* [What you should do]
If a line below includes the string "isometry", copy it.

* [Data extracts]

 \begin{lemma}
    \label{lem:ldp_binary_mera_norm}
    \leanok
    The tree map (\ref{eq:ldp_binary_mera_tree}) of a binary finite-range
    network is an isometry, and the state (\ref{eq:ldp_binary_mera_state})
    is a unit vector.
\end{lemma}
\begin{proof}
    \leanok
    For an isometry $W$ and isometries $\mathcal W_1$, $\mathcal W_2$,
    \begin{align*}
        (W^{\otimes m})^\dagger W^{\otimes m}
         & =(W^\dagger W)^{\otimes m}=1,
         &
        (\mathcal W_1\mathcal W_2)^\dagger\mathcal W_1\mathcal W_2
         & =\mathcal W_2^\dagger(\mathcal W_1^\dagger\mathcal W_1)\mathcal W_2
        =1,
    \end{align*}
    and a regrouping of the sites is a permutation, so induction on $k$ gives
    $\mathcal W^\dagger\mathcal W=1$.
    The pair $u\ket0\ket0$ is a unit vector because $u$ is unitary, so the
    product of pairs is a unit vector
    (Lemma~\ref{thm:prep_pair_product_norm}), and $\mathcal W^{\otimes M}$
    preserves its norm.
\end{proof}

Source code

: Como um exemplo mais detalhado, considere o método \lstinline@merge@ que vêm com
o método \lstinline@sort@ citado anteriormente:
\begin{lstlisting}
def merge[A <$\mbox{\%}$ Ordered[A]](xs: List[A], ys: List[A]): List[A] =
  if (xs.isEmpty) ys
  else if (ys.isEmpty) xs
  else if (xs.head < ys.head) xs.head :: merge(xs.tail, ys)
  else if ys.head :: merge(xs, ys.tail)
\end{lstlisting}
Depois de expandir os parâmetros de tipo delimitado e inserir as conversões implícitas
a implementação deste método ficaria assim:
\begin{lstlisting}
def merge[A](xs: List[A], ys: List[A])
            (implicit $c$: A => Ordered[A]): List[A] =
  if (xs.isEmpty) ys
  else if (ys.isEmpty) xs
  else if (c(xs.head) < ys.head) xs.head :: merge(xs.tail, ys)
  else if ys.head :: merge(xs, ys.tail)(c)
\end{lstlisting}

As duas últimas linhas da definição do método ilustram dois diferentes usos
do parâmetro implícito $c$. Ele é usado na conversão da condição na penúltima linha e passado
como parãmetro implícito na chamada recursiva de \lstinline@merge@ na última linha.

* [Finished task]
    network is an isometry, and the state (\ref{eq:ldp_binary_mera_state})
    For an isometry $W$ and isometries $\mathcal W_1$, $\mathcal W_2$,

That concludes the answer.